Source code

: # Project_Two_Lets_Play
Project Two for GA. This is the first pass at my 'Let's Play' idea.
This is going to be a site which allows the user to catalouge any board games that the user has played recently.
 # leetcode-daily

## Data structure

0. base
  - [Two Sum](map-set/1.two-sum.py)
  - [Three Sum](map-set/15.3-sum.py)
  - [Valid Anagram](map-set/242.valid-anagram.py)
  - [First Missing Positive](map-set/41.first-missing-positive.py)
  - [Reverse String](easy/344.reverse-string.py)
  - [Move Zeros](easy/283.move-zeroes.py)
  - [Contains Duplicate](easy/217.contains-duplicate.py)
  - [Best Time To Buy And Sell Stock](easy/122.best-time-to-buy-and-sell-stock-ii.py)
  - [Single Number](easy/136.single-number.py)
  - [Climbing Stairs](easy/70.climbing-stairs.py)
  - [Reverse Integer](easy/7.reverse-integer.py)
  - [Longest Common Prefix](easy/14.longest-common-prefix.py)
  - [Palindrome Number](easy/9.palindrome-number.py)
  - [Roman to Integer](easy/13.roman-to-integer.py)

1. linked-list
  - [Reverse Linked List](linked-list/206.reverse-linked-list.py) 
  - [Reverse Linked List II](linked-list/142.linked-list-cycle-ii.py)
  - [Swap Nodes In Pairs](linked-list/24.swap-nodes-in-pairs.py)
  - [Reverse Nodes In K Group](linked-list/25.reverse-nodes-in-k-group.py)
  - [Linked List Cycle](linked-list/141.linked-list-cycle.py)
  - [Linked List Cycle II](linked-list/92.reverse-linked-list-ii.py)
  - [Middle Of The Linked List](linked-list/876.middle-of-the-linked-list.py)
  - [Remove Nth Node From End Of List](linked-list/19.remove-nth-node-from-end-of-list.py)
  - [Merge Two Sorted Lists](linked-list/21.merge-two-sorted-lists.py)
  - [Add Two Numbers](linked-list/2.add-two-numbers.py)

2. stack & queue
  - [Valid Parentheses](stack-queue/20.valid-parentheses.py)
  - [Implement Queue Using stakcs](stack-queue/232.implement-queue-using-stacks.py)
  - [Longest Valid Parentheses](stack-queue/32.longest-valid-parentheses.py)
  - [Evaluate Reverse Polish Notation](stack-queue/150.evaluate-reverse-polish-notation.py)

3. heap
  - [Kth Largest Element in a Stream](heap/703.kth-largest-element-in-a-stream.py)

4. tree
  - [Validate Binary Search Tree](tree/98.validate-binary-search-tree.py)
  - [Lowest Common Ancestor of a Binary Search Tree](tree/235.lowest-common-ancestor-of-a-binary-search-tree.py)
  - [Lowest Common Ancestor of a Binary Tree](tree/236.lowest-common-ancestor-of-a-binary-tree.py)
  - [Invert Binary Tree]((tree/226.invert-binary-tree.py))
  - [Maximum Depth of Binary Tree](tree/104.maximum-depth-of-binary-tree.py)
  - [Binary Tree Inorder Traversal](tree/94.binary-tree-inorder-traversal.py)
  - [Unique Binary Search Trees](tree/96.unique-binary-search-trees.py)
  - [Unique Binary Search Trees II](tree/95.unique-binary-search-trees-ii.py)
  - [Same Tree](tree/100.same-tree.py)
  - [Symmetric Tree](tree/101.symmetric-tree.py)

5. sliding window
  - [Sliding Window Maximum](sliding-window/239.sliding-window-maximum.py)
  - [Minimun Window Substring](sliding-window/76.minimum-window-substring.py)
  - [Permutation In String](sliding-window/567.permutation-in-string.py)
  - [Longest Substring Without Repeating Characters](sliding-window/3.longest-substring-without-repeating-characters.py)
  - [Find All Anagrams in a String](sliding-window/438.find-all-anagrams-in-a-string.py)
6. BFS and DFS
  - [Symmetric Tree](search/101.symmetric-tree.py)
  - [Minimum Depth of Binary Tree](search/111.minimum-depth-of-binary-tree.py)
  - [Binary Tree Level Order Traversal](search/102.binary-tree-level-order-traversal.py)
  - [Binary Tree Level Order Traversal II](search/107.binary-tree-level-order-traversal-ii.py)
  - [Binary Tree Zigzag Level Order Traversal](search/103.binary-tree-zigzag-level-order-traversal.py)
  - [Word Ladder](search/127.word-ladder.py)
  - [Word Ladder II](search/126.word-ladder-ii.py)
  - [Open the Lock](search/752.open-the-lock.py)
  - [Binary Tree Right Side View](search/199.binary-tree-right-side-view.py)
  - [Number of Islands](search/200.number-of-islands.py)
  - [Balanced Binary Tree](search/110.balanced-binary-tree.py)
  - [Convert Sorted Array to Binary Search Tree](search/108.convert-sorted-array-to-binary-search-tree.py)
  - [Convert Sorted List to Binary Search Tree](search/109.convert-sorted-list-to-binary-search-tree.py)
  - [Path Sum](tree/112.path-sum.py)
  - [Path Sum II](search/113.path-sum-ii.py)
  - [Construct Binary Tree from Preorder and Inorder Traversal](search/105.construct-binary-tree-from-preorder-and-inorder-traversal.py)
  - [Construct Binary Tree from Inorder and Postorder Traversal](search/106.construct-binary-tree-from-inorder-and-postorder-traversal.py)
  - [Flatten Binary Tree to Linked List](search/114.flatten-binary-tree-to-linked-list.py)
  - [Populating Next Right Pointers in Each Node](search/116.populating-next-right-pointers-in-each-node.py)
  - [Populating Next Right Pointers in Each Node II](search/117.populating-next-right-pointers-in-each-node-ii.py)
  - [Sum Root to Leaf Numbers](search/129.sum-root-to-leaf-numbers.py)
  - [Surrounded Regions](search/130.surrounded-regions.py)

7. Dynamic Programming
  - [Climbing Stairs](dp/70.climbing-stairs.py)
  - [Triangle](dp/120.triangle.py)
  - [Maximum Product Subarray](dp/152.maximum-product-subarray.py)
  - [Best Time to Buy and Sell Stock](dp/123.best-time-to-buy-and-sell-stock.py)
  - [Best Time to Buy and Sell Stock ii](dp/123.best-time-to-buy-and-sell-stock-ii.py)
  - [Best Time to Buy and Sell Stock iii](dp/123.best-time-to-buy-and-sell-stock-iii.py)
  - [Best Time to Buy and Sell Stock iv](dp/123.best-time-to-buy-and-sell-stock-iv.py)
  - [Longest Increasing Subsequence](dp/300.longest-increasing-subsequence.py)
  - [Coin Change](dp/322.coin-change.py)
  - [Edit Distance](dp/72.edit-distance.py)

Work instruction> Above this task is a listing. Restate, word for word and with nothing added, the lines from the one with "- [Open the" through the one with "- [Flatten Binary".

Answer section>
  - [Open the Lock](search/752.open-the-lock.py)
  - [Binary Tree Right Side View](search/199.binary-tree-right-side-view.py)
  - [Number of Islands](search/200.number-of-islands.py)
  - [Balanced Binary Tree](search/110.balanced-binary-tree.py)
  - [Convert Sorted Array to Binary Search Tree](search/108.convert-sorted-array-to-binary-search-tree.py)
  - [Convert Sorted List to Binary Search Tree](search/109.convert-sorted-list-to-binary-search-tree.py)
  - [Path Sum](tree/112.path-sum.py)
  - [Path Sum II](search/113.path-sum-ii.py)
  - [Construct Binary Tree from Preorder and Inorder Traversal](search/105.construct-binary-tree-from-preorder-and-inorder-traversal.py)
  - [Construct Binary Tree from Inorder and Postorder Traversal](search/106.construct-binary-tree-from-inorder-and-postorder-traversal.py)
  - [Flatten Binary Tree to Linked List](search/114.flatten-binary-tree-to-linked-list.py)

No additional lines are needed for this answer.